■ MATERIAL PROVIDED
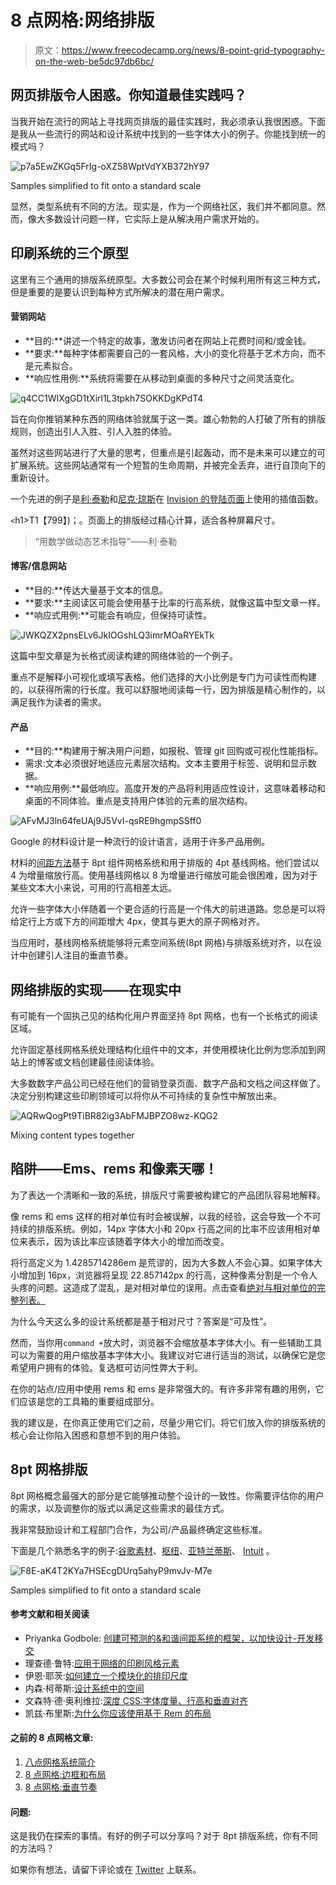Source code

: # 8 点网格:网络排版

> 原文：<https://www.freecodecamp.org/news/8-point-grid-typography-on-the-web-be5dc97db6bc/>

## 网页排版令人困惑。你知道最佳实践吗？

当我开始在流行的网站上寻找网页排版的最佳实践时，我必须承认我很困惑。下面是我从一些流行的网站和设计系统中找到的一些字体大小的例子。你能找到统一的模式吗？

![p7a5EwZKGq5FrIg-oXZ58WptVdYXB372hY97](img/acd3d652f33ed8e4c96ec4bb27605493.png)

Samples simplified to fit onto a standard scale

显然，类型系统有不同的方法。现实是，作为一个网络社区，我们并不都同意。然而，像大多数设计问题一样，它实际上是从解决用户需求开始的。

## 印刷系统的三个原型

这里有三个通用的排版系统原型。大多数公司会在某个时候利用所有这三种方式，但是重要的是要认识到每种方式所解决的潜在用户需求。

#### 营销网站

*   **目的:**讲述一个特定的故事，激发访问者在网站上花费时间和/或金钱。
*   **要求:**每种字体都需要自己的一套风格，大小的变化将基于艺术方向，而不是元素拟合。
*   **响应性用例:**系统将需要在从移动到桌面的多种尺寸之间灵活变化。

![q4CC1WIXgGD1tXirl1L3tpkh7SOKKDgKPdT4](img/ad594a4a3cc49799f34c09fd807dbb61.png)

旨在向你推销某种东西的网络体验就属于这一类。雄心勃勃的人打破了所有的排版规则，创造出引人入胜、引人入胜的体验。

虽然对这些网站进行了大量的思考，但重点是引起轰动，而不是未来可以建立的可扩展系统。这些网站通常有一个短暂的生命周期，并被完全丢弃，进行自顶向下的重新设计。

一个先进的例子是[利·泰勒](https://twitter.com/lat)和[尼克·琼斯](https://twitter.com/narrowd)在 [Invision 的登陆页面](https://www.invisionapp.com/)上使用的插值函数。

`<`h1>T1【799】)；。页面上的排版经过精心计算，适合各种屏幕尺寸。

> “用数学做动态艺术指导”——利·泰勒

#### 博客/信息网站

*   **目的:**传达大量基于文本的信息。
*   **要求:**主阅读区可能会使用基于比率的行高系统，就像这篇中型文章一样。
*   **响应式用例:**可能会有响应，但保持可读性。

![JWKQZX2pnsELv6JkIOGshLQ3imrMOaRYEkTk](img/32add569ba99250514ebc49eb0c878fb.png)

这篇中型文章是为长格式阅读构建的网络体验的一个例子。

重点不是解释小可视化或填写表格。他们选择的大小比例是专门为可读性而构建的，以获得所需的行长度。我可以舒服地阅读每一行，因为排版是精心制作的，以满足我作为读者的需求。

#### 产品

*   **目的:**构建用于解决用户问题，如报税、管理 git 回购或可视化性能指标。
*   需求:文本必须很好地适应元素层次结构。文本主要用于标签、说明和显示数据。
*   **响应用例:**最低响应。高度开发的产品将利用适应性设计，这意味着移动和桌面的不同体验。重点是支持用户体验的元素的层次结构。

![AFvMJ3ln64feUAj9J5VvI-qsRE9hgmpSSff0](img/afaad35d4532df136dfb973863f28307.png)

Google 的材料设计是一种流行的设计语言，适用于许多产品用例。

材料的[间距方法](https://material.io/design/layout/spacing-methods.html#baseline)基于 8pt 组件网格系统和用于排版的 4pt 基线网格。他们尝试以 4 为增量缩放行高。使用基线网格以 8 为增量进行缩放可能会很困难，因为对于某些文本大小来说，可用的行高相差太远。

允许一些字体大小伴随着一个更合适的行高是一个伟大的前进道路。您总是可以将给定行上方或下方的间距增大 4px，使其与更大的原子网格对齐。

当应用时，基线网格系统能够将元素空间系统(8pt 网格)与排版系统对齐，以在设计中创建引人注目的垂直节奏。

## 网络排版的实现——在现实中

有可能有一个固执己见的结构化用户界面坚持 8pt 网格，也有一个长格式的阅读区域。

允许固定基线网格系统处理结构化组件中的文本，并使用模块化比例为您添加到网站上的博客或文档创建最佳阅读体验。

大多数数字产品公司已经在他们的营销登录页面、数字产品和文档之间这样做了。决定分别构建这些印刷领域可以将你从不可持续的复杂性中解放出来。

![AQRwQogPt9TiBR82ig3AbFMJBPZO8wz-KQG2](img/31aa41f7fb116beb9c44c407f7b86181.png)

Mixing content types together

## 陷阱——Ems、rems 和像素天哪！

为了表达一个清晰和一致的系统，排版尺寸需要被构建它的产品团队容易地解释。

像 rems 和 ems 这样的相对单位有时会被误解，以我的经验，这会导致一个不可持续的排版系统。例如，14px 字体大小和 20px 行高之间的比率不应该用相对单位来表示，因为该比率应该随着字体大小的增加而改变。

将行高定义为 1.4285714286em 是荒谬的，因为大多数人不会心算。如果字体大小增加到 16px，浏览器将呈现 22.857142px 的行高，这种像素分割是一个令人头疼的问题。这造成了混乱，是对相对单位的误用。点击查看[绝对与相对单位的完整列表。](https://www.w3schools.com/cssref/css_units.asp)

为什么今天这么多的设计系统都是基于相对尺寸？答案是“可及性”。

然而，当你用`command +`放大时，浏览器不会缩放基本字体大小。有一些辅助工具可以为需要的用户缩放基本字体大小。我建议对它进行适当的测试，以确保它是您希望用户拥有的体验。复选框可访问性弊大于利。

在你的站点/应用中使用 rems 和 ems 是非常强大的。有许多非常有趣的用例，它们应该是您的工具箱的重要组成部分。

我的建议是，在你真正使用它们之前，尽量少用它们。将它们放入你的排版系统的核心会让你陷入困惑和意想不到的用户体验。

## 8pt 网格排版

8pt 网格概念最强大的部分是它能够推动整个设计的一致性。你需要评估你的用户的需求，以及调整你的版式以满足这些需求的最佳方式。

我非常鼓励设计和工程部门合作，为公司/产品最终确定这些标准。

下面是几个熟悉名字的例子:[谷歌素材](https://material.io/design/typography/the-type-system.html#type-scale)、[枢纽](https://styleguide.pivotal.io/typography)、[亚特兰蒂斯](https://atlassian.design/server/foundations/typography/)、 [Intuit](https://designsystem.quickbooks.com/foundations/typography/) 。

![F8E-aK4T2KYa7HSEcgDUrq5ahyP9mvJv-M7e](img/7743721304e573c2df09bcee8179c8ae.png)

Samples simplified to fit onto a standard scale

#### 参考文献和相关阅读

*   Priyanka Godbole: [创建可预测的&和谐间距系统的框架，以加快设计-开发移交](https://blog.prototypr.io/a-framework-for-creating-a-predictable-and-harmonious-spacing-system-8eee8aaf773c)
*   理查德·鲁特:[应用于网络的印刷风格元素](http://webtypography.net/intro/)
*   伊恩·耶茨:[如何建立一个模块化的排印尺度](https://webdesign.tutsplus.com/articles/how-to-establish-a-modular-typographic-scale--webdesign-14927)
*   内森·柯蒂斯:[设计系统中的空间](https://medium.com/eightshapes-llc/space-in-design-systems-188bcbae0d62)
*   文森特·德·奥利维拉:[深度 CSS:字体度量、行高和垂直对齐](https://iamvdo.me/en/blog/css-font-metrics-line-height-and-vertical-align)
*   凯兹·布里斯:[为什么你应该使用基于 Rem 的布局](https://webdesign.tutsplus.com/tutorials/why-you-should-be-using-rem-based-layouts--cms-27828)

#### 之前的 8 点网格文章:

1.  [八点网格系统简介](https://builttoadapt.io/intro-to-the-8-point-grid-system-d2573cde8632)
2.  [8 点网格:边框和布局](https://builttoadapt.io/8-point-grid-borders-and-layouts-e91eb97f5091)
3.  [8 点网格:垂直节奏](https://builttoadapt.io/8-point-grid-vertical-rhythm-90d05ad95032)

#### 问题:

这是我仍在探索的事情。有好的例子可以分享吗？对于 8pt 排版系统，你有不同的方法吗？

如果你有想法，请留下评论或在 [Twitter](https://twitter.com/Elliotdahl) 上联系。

■ ABOUT THIS TASK
Going through the entries, return every line holding the word "intro".

■ SOLUTION TO THIS PROBLEM
*   理查德·鲁特:[应用于网络的印刷风格元素](http://webtypography.net/intro/)
1.  [八点网格系统简介](https://builttoadapt.io/intro-to-the-8-point-grid-system-d2573cde8632)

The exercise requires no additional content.